• _EXERCISE DETAILS_:
Go through the listing below and repeat it exactly, omitting each picture.
LISTED ENTRIES Start Marker
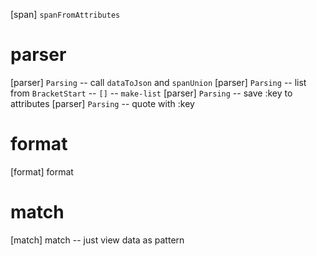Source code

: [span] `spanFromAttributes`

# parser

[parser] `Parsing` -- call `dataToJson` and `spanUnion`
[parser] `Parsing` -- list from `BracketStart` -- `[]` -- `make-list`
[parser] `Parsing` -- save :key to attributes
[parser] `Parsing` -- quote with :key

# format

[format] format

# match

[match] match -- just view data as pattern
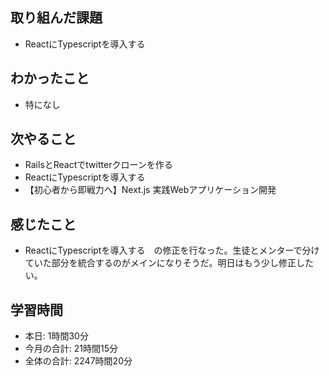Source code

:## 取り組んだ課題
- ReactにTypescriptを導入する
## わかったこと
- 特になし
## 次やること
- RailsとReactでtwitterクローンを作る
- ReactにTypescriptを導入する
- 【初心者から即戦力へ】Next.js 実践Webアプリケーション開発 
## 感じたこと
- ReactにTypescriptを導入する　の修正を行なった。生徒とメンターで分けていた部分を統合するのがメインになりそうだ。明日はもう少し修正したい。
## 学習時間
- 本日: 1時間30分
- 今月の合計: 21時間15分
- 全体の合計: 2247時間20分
LISTED ENTRIES End Marker
• _EXPECTED ANSWER_:
Source code

: [span] `spanFromAttributes`

# parser

[parser] `Parsing` -- call `dataToJson` and `spanUnion`
[parser] `Parsing` -- list from `BracketStart` -- `[]` -- `make-list`
[parser] `Parsing` -- save :key to attributes
[parser] `Parsing` -- quote with :key

# format

[format] format

# match

[match] match -- just view data as pattern
Source code

:## 取り組んだ課題
- ReactにTypescriptを導入する
## わかったこと
- 特になし
## 次やること
- RailsとReactでtwitterクローンを作る
- ReactにTypescriptを導入する
- 【初心者から即戦力へ】Next.js 実践Webアプリケーション開発 
## 感じたこと
- ReactにTypescriptを導入する　の修正を行なった。生徒とメンターで分けていた部分を統合するのがメインになりそうだ。明日はもう少し修正したい。
## 学習時間
- 本日: 1時間30分
- 今月の合計: 21時間15分
- 全体の合計: 2247時間20分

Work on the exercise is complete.